Write back every line of the listing exactly, excluding images.
##### Source data #####
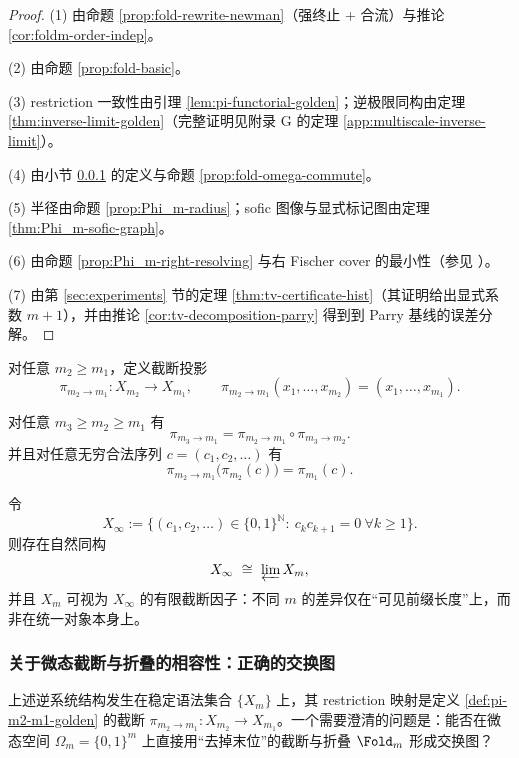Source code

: \begin{proof}
(1) 由命题 \ref{prop:fold-rewrite-newman}（强终止 + 合流）与推论 \ref{cor:foldm-order-indep}。

(2) 由命题 \ref{prop:fold-basic}。

(3) restriction 一致性由引理 \ref{lem:pi-functorial-golden}；逆极限同构由定理 \ref{thm:inverse-limit-golden}（完整证明见附录 G 的定理 \ref{app:multiscale-inverse-limit}）。

(4) 由小节 \ref{subsec:fold-omega-restriction} 的定义与命题 \ref{prop:fold-omega-commute}。

(5) 半径由命题 \ref{prop:Phi_m-radius}；sofic 图像与显式标记图由定理 \ref{thm:Phi_m-sofic-graph}。

(6) 由命题 \ref{prop:Phi_m-right-resolving} 与右 Fischer cover 的最小性（参见 \cite{LindMarcus1995,Kitchens1998SymbolicDynamics}）。

(7) 由第 \ref{sec:experiments} 节的定理 \ref{thm:tv-certificate-hist}（其证明给出显式系数 $m+1$），并由推论 \ref{cor:tv-decomposition-parry} 得到到 Parry 基线的误差分解。
\end{proof}

\begin{definition}\label{def:pi-m2-m1-golden}
对任意 $m_2\ge m_1$，定义截断投影
\[
\pi_{m_2\to m_1}:X_{m_2}\to X_{m_1},\qquad
\pi_{m_2\to m_1}(x_1,\dots,x_{m_2})=(x_1,\dots,x_{m_1}).
\]
\end{definition}

\begin{lemma}[一致性]\label{lem:pi-functorial-golden}
对任意 $m_3\ge m_2\ge m_1$ 有
\[
\pi_{m_3\to m_1}=\pi_{m_2\to m_1}\circ \pi_{m_3\to m_2}.
\]
并且对任意无穷合法序列 $c=(c_1,c_2,\dots)$ 有
\[
\pi_{m_2\to m_1}\bigl(\pi_{m_2}(c)\bigr)=\pi_{m_1}(c).
\]
\end{lemma}

\begin{theorem}\label{thm:inverse-limit-golden}
令
\[
X_\infty:=\{(c_1,c_2,\dots)\in\{0,1\}^{\mathbb{N}}:\ c_kc_{k+1}=0\ \forall k\ge 1\}.
\]
则存在自然同构
\[
X_\infty\ \cong\ \varprojlim X_m,
\]
并且 $X_m$ 可视为 $X_\infty$ 的有限截断因子：不同 $m$ 的差异仅在“可见前缀长度”上，而非在统一对象本身上。
\end{theorem}

\subsubsection{关于微态截断与折叠的相容性：正确的交换图}\label{subsec:fold-omega-restriction}
上述逆系统结构发生在稳定语法集合 $\{X_m\}$ 上，其 restriction 映射是定义 \ref{def:pi-m2-m1-golden} 的截断 $\pi_{m_2\to m_1}:X_{m_2}\to X_{m_1}$。一个需要澄清的问题是：能否在微态空间 $\Omega_m=\{0,1\}^m$ 上直接用“去掉末位”的截断与折叠 $\Fold_m$ 形成交换图？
#####
#### [Task solution]
Source code

: \begin{proof}
(1) 由命题 \ref{prop:fold-rewrite-newman}（强终止 + 合流）与推论 \ref{cor:foldm-order-indep}。

(2) 由命题 \ref{prop:fold-basic}。

(3) restriction 一致性由引理 \ref{lem:pi-functorial-golden}；逆极限同构由定理 \ref{thm:inverse-limit-golden}（完整证明见附录 G 的定理 \ref{app:multiscale-inverse-limit}）。

(4) 由小节 \ref{subsec:fold-omega-restriction} 的定义与命题 \ref{prop:fold-omega-commute}。

(5) 半径由命题 \ref{prop:Phi_m-radius}；sofic 图像与显式标记图由定理 \ref{thm:Phi_m-sofic-graph}。

(6) 由命题 \ref{prop:Phi_m-right-resolving} 与右 Fischer cover 的最小性（参见 \cite{LindMarcus1995,Kitchens1998SymbolicDynamics}）。

(7) 由第 \ref{sec:experiments} 节的定理 \ref{thm:tv-certificate-hist}（其证明给出显式系数 $m+1$），并由推论 \ref{cor:tv-decomposition-parry} 得到到 Parry 基线的误差分解。
\end{proof}

\begin{definition}\label{def:pi-m2-m1-golden}
对任意 $m_2\ge m_1$，定义截断投影
\[
\pi_{m_2\to m_1}:X_{m_2}\to X_{m_1},\qquad
\pi_{m_2\to m_1}(x_1,\dots,x_{m_2})=(x_1,\dots,x_{m_1}).
\]
\end{definition}

\begin{lemma}[一致性]\label{lem:pi-functorial-golden}
对任意 $m_3\ge m_2\ge m_1$ 有
\[
\pi_{m_3\to m_1}=\pi_{m_2\to m_1}\circ \pi_{m_3\to m_2}.
\]
并且对任意无穷合法序列 $c=(c_1,c_2,\dots)$ 有
\[
\pi_{m_2\to m_1}\bigl(\pi_{m_2}(c)\bigr)=\pi_{m_1}(c).
\]
\end{lemma}

\begin{theorem}\label{thm:inverse-limit-golden}
令
\[
X_\infty:=\{(c_1,c_2,\dots)\in\{0,1\}^{\mathbb{N}}:\ c_kc_{k+1}=0\ \forall k\ge 1\}.
\]
则存在自然同构
\[
X_\infty\ \cong\ \varprojlim X_m,
\]
并且 $X_m$ 可视为 $X_\infty$ 的有限截断因子：不同 $m$ 的差异仅在“可见前缀长度”上，而非在统一对象本身上。
\end{theorem}

\subsubsection{关于微态截断与折叠的相容性：正确的交换图}\label{subsec:fold-omega-restriction}
上述逆系统结构发生在稳定语法集合 $\{X_m\}$ 上，其 restriction 映射是定义 \ref{def:pi-m2-m1-golden} 的截断 $\pi_{m_2\to m_1}:X_{m_2}\to X_{m_1}$。一个需要澄清的问题是：能否在微态空间 $\Omega_m=\{0,1\}^m$ 上直接用“去掉末位”的截断与折叠 $\Fold_m$ 形成交换图？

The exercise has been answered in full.